**Input for this task:**
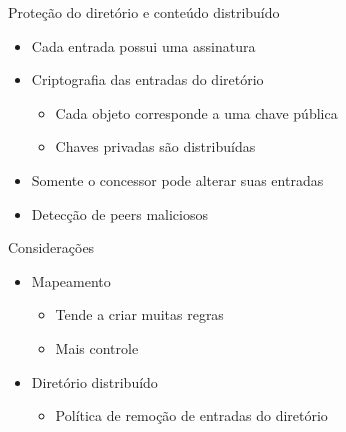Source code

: \documentclass{beamer}
\begin{document}
  \begin{frame}{Proteção do diretório e conteúdo distribuído}
    \begin{itemize}
     \item Cada entrada possui uma assinatura
     \item Criptografia das entradas do diretório
     \begin{itemize}
      \item Cada objeto corresponde a uma chave pública
      \item Chaves privadas são distribuídas
     \end{itemize}
     \item Somente o concessor pode alterar suas entradas
     \item Detecção de peers maliciosos
    \end{itemize}
   
  \end{frame}
  
  \begin{frame}{Considerações}
   \begin{itemize}
    \item Mapeamento
    \begin{itemize}
     \item Tende a criar muitas regras
     \item Mais controle
    \end{itemize}
    \item Diretório distribuído
    \begin{itemize}
     \item Política de remoção de entradas do diretório
    \end{itemize}
   \end{itemize}
  \end{frame}
\end{document}
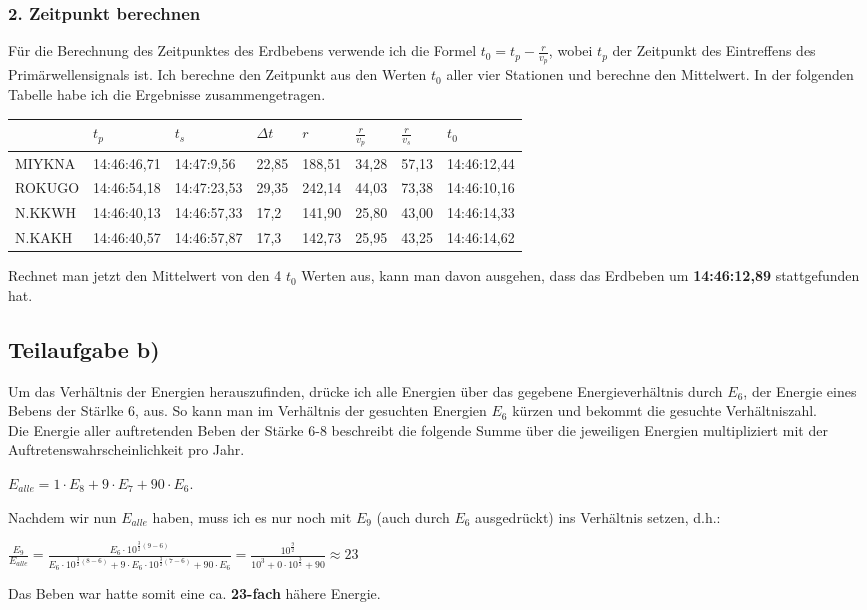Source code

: \documentclass{article}
\begin{document}
\subsubsection*{2. Zeitpunkt berechnen}
Für die Berechnung des Zeitpunktes des Erdbebens verwende ich die Formel 
$t_0 = t_p - \frac{r}{v_p}$, 
wobei $t_p$ der Zeitpunkt des Eintreffens des Primärwellensignals ist. 
Ich berechne den Zeitpunkt aus den Werten $t_0$ aller vier Stationen und berechne den Mittelwert. 
In der folgenden Tabelle habe ich die Ergebnisse zusammengetragen.
\begin{center}
\begin{tabular}{l|l|l|l|l|l|l|l}
		   & $t_{p}$         & $t_s$         & $\Delta t$ & $r$      & $\frac{r}{v_p}$    & $\frac{r}{v_s}$    & $t_0$          \\\hline
	MIYKNA & 14:46:46,71 & 14:47:9,56  & 22,85   & 188,51 & 34,28 & 57,13 & 14:46:12,44 \\
	ROKUGO & 14:46:54,18 & 14:47:23,53 & 29,35   & 242,14 & 44,03 & 73,38 & 14:46:10,16 \\
	N.KKWH & 14:46:40,13 & 14:46:57,33 & 17,2    & 141,90 & 25,80 & 43,00 & 14:46:14,33 \\
	N.KAKH & 14:46:40,57 & 14:46:57,87 & 17,3    & 142,73 & 25,95 & 43,25 & 14:46:14,62 
\end{tabular}
\end{center}
Rechnet man jetzt den Mittelwert von den 4 $t_0$ Werten aus, kann man davon ausgehen, 
dass das Erdbeben um \textbf{14:46:12,89} stattgefunden hat.


\subsection*{Teilaufgabe b)}
Um das Verhältnis der Energien herauszufinden, drücke ich alle Energien über das gegebene Energieverhältnis durch $E_6$, der Energie eines Bebens der Stärlke 6, aus. 
So kann man im Verhältnis der gesuchten Energien $E_6$ kürzen und bekommt die gesuchte Verhältniszahl.\\
Die Energie aller auftretenden Beben der Stärke 6-8 beschreibt die folgende Summe über die jeweiligen Energien multipliziert mit der Auftretenswahrscheinlichkeit pro Jahr. 
\begin{center}
$E_{alle} = 1 \cdot E_8 + 9 \cdot E_7 + 90 \cdot E_6$. 
\end{center}
Nachdem wir nun $E_{alle}$ haben, muss ich es nur noch mit $E_9$ (auch durch $E_6$ ausgedrückt) ins Verhältnis setzen, d.h.:
\begin{center}
$\frac{E_9}{E_{alle}} = \frac{E_6 \cdot 10^{\frac{3}{2} (9 - 6)}}{E_6 \cdot 10^{\frac{3}{2}(8-6)} + 9 \cdot E_6 \cdot 10^{\frac{3}{2}(7-6)} + 90 \cdot E_6}
= \frac{10^\frac{9}{2}}{10^3 + 0 \cdot 10^\frac{3}{2} + 90} \approx 23$
\end{center}
Das Beben war hatte somit eine ca. \textbf{23-fach} hähere Energie.\\
\end{document}

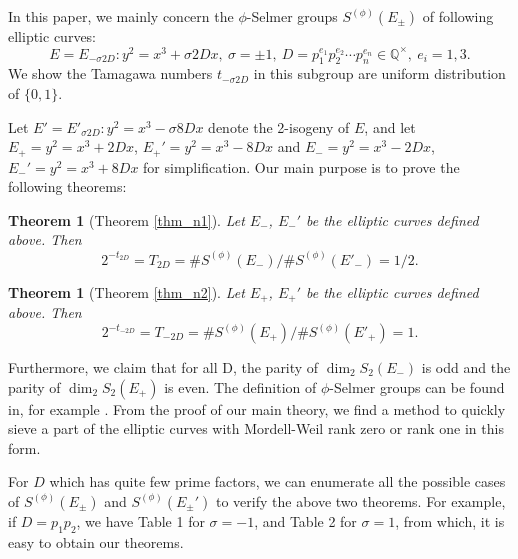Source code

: \documentclass{amsart}
\numberwithin{equation}{section}
\theoremstyle{plain}
\newtheorem{thm_}[equation]{Theorem}
\theoremstyle{definition}
\newcommand{\thm}[1]{\begin{thm_}#1\end{thm_}}
\newcommand{\QQ}{\mathbb Q}
\begin{document}
In this paper, we mainly concern the $\phi$-Selmer groups $S^{({\phi})}({E_{\pm}})$ of following elliptic curves:
$$
E = E_{-\sigma2D}: y^2 = x^3 + \sigma2D x, \ \sigma = \pm 1, \  D = p_1^{e_1}p_2^{e_2}\cdots p_n^{e_n} \in \QQ^\times ,\ e_i = 1,3.
$$
We show the Tamagawa numbers $t_{-\sigma 2 D}$ in this subgroup are uniform distribution of $\{0,1\}$.

Let $E' = E'_{\sigma 2D}: y^2 = x^3 -\sigma 8D x$ denote the 2-isogeny of $E$, and let $E_+ = y^2 = x^3 + 2 D x$, $E_+' = y^2 = x^3 - 8 D x$ and $E_- = y^2 = x^3 - 2 D x$, $E_-' = y^2 = x^3 + 8 D x$ for simplification.
Our main purpose is to prove the following theorems:
\thm{[Theorem \ref{thm_n1}] \label{thm_1} Let $E_-$, $E_-'$ be the elliptic curves defined above. Then     $$2^{-t_{2D}} = T_{2D} = \# S^{(\phi)}(E_-)/\# S^{(\phi)}(E'_{-}) = 1/2.$$ 
}
\thm{[Theorem \ref{thm_n2}] \label{thm_2} Let $E_+$, $E_+'$ be the elliptic curves defined above. Then     $$2^{-t_{-2D}} = T_{-2D} = \# S^{(\phi)}(E_+)/\# S^{(\phi)}(E'_{+}) = 1.$$
}

Furthermore, we claim that for all D, the parity of $\dim_2 S_2(E_-)$ is odd and the parity of $\dim_2 S_2(E_+)$ is even.
The definition of $\phi$-Selmer groups can be found in, for example \cite{gtm106}. From the proof of our main theory, we find a method to quickly sieve a part of the elliptic curves with Mordell-Weil rank zero or rank one in this form.

For $D$ which has quite few prime factors, we can enumerate all the possible cases of $S^{(\phi)}(E_\pm)$ and $S^{({\phi})}({E_\pm'})$ to verify the above two theorems. For example, if $D = p_{1}p_{2}$, we have Table 1 for $\sigma = -1$, and Table 2 for $\sigma = 1$, from which, it is easy to obtain our theorems.
\end{document}
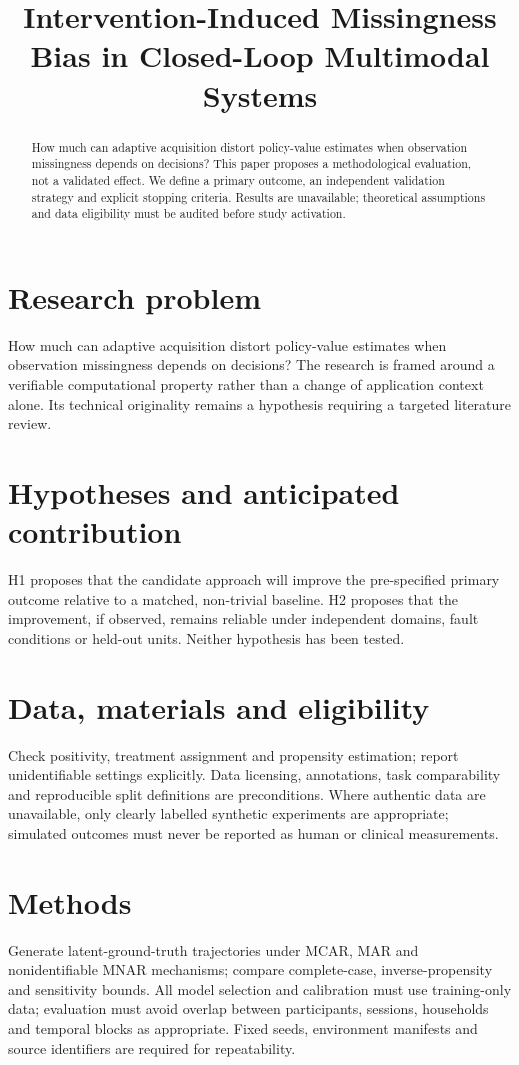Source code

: \documentclass[11pt,a4paper]{article}
\title{Intervention-Induced Missingness Bias in Closed-Loop Multimodal Systems}
\author{}
\date{}
\begin{document}
\maketitle
\begin{abstract}
How much can adaptive acquisition distort policy-value estimates when observation missingness depends on decisions? This paper proposes a methodological evaluation, not a validated effect. We define a primary outcome, an independent validation strategy and explicit stopping criteria. Results are unavailable; theoretical assumptions and data eligibility must be audited before study activation.
\end{abstract}
\section{Research problem}
How much can adaptive acquisition distort policy-value estimates when observation missingness depends on decisions? The research is framed around a verifiable computational property rather than a change of application context alone. Its technical originality remains a hypothesis requiring a targeted literature review.
\section{Hypotheses and anticipated contribution}
H1 proposes that the candidate approach will improve the pre-specified primary outcome relative to a matched, non-trivial baseline. H2 proposes that the improvement, if observed, remains reliable under independent domains, fault conditions or held-out units. Neither hypothesis has been tested.
\section{Data, materials and eligibility}
Check positivity, treatment assignment and propensity estimation; report unidentifiable settings explicitly. Data licensing, annotations, task comparability and reproducible split definitions are preconditions. Where authentic data are unavailable, only clearly labelled synthetic experiments are appropriate; simulated outcomes must never be reported as human or clinical measurements.
\section{Methods}
Generate latent-ground-truth trajectories under MCAR, MAR and nonidentifiable MNAR mechanisms; compare complete-case, inverse-propensity and sensitivity bounds. All model selection and calibration must use training-only data; evaluation must avoid overlap between participants, sessions, households and temporal blocks as appropriate. Fixed seeds, environment manifests and source identifiers are required for repeatability.
\end{document}

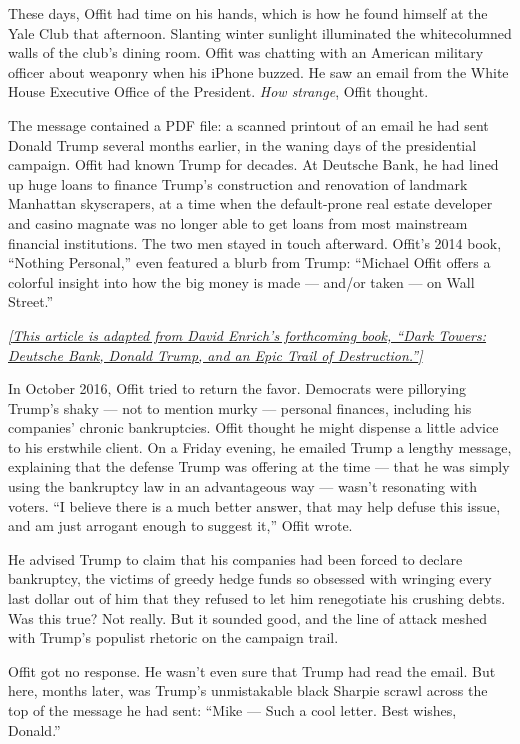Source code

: These days, Offit had time on his hands, which is how he found himself
at the Yale Club that afternoon. Slanting winter sunlight illuminated
the white­columned walls of the club's dining room. Offit was chatting
with an American military officer about weaponry when his iPhone buzzed.
He saw an email from the White House Executive Office of the President.
\emph{How strange}, Offit thought.

The message contained a PDF file: a scanned printout of an email he had
sent Donald Trump several months earlier, in the waning days of the
presidential campaign. Offit had known Trump for decades. At ­Deutsche
Bank, he had lined up huge loans to finance Trump's construction and
renovation of landmark Manhattan skyscrapers, at a time when the
default-­prone real estate developer and casino magnate was no longer
able to get loans from most mainstream financial institutions. The two
men stayed in touch afterward. Offit's 2014 book, ``Nothing Personal,''
even featured a blurb from Trump: ``Michael Offit offers a colorful
insight into how the big money is made --- and/or taken --- on Wall
Street.''

\emph{\href{https://www.harpercollins.com/9780062878816/dark-towers/}{{[}This
article is adapted from David Enrich's forthcoming book, ``Dark Towers:
Deutsche Bank, Donald Trump, and an Epic Trail of Destruction.''{]}}}

In October 2016, Offit tried to return the favor. Democrats were
pillorying Trump's shaky --- not to mention murky --- personal finances,
including his companies' chronic bankruptcies. Offit thought he might
dispense a little advice to his erstwhile client. On a Friday evening,
he emailed Trump a lengthy message, explaining that the defense Trump
was offering at the time --- that he was simply using the bankruptcy law
in an advantageous way --- wasn't resonating with voters. ``I believe
there is a much better answer, that may help defuse this issue, and am
just arrogant enough to suggest it,'' Offit wrote.

He advised Trump to claim that his companies had been forced to declare
bankruptcy, the victims of greedy hedge funds so obsessed with wringing
every last dollar out of him that they refused to let him renegotiate
his crushing debts. Was this true? Not really. But it sounded good, and
the line of attack meshed with Trump's populist rhetoric on the campaign
trail.

Offit got no response. He wasn't even sure that Trump had read the
email. But here, months later, was Trump's unmistakable black Sharpie
scrawl across the top of the message he had sent: ``Mike --- Such a cool
letter. Best wishes, Donald.''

**Activity:**
Search the listing above for the lines with "Our main purpose" and "Furthermore, we claim", then output those lines and all lines between them exactly.

**Solution below:**
Our main purpose is to prove the following theorems:
\thm{[Theorem \ref{thm_n1}] \label{thm_1} Let $E_-$, $E_-'$ be the elliptic curves defined above. Then     $$2^{-t_{2D}} = T_{2D} = \# S^{(\phi)}(E_-)/\# S^{(\phi)}(E'_{-}) = 1/2.$$ 
}
\thm{[Theorem \ref{thm_n2}] \label{thm_2} Let $E_+$, $E_+'$ be the elliptic curves defined above. Then     $$2^{-t_{-2D}} = T_{-2D} = \# S^{(\phi)}(E_+)/\# S^{(\phi)}(E'_{+}) = 1.$$
}

Furthermore, we claim that for all D, the parity of $\dim_2 S_2(E_-)$ is odd and the parity of $\dim_2 S_2(E_+)$ is even.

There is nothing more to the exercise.